2007 Detroit Auto Show: Ford Rolls Out Plug in H2 Car
DETROIT, Jan. 10, 2007 (FCN) -- Continuing its commitment to exploring alternative powertrains, Ford Motor Company debuted a hydrogen-fueled, battery-powered plug-in in the new Airstream concept vehicle earlier this week at the North American International Auto Show.
The system, called HySeries Drive™, is powered by a 336-volt lithium-ion battery pack at all times and has a range of 25 miles on a full electric power. Once the battery pack is depleted by about 40 percent, the hydrogen-powered fuel cell begins generating electricity to recharge the batteries, increasing range another 280 miles, for a total driving range of more than 300 miles.
At home, the battery pack can be refreshed by plugging into a standard outlet.

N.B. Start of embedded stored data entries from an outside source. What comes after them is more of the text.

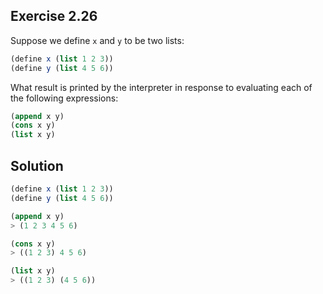 ## Exercise 2.26

Suppose we define `x` and `y` to be two lists:

```scheme
(define x (list 1 2 3))
(define y (list 4 5 6))
```

What result is printed by the interpreter in response to evaluating each of the
following expressions:

```scheme
(append x y)
(cons x y)
(list x y)
```

## Solution

```scheme
(define x (list 1 2 3))
(define y (list 4 5 6))

(append x y)
> (1 2 3 4 5 6)

(cons x y)
> ((1 2 3) 4 5 6)

(list x y)
> ((1 2 3) (4 5 6))
```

The HySeries Drive powertrain delivers a combined city/highway gasoline equivalent fuel economy rating of 41 miles per gallon and can travel up to 85 miles an hour. "We think one of the benefits of this powertrain is that in the early days of a developing hydrogen infrastructure, you can extend the time between hydrogen fill-ups by plugging in to recharge the batteries," said Scott Staley, chief engineer, Hybrid and Fuel Cell Technology at Ford Motor Company.

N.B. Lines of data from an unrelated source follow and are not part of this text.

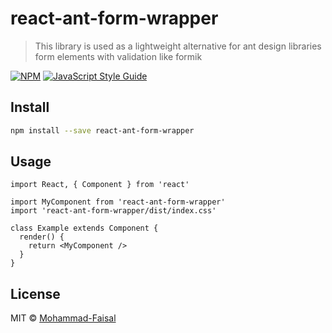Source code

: # react-ant-form-wrapper

> This library is used as a lightweight alternative for ant design libraries form elements with validation like formik

[![NPM](https://img.shields.io/npm/v/react-ant-form-wrapper.svg)](https://www.npmjs.com/package/react-ant-form-wrapper) [![JavaScript Style Guide](https://img.shields.io/badge/code_style-standard-brightgreen.svg)](https://standardjs.com)

## Install

```bash
npm install --save react-ant-form-wrapper
```

## Usage

```tsx
import React, { Component } from 'react'

import MyComponent from 'react-ant-form-wrapper'
import 'react-ant-form-wrapper/dist/index.css'

class Example extends Component {
  render() {
    return <MyComponent />
  }
}
```

## License

MIT © [Mohammad-Faisal](https://github.com/Mohammad-Faisal)
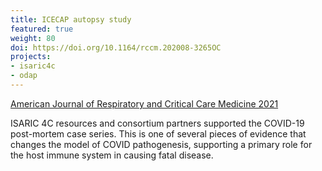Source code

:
 ```yaml
---
title: ICECAP autopsy study
featured: true
weight: 80
doi: https://doi.org/10.1164/rccm.202008-3265OC
projects:
- isaric4c
- odap
---
```


[American Journal of Respiratory and Critical Care Medicine 2021]({{page.doi}})

ISARIC 4C resources and consortium partners supported the COVID-19 post-mortem case series. This is one of several pieces of evidence that changes the model of COVID pathogenesis, supporting a primary role for the host immune system in causing fatal disease.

Staley says another advantage of the HySeriesDrive is its fuel, engine and energy- conversion flexibility.
"For example, you could take out the fuel cell and replace it with a hydrogen internal combustion engine, or I could replace the fuel cell and hydrogen tank with a diesel tank and a diesel engine," he explained. "And instead of a six- or eight-cylinder engine, I could use a considerably smaller three- or two-cylinder engine as an auxiliary power unit to recharge the battery pack."

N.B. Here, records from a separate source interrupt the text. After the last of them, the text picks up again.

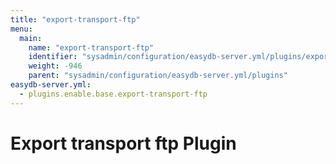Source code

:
 ```yaml
---
title: "export-transport-ftp"
menu:
  main:
    name: "export-transport-ftp"
    identifier: "sysadmin/configuration/easydb-server.yml/plugins/export-transport-ftp"
    weight: -946
    parent: "sysadmin/configuration/easydb-server.yml/plugins"
easydb-server.yml:
  - plugins.enable.base.export-transport-ftp
---
```


# Export transport ftp Plugin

The innovative powertrain reduces the size, weight, cost and complexity of a conventional fuel cell system by more than 50 percent. It also promises to more than double the lifetime of the fuel-cell stack.
The HySeries Drive system already is on the road in a Ford Edge prototype, which will be shown publicly for the first time at the Washington, D.C., Auto Show on Jan. 23.